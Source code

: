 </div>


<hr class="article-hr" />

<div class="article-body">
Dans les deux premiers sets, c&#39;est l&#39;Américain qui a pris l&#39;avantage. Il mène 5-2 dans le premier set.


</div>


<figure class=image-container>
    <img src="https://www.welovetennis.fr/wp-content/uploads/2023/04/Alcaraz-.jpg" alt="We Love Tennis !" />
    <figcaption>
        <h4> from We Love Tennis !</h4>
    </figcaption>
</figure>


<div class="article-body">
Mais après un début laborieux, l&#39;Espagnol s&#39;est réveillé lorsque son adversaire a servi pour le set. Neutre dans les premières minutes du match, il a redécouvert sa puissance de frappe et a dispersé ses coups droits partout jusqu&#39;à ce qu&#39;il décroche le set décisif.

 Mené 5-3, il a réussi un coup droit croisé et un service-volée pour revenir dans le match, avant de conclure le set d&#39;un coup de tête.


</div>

▬▬▬

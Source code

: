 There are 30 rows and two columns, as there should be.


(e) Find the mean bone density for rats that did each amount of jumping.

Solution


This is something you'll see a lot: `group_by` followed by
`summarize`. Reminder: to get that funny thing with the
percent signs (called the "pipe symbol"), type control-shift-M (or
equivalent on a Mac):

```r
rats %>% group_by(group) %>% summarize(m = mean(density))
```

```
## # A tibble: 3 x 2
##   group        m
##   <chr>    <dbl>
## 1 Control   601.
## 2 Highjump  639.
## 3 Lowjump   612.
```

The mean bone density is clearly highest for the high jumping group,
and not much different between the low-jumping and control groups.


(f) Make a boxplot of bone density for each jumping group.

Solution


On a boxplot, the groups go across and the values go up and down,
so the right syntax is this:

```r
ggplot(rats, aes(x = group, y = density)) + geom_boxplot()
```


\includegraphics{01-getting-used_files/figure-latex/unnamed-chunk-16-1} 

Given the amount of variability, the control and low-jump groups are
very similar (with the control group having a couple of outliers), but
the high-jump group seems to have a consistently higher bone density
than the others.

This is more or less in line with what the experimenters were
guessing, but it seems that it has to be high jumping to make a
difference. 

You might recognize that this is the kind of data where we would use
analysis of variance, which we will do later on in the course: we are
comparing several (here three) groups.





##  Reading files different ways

▬▬▬

§ **EXERCISE INSTRUCTIONS**
From the records above, extract exactly and only the lines that begin at the line with "and not much" and stop after the line with "Given the amount".

§ **SOLVED PROBLEM**
and not much different between the low-jumping and control groups.


(f) Make a boxplot of bone density for each jumping group.

Solution


On a boxplot, the groups go across and the values go up and down,
so the right syntax is this:

```r
ggplot(rats, aes(x = group, y = density)) + geom_boxplot()
```


\includegraphics{01-getting-used_files/figure-latex/unnamed-chunk-16-1} 

Given the amount of variability, the control and low-jump groups are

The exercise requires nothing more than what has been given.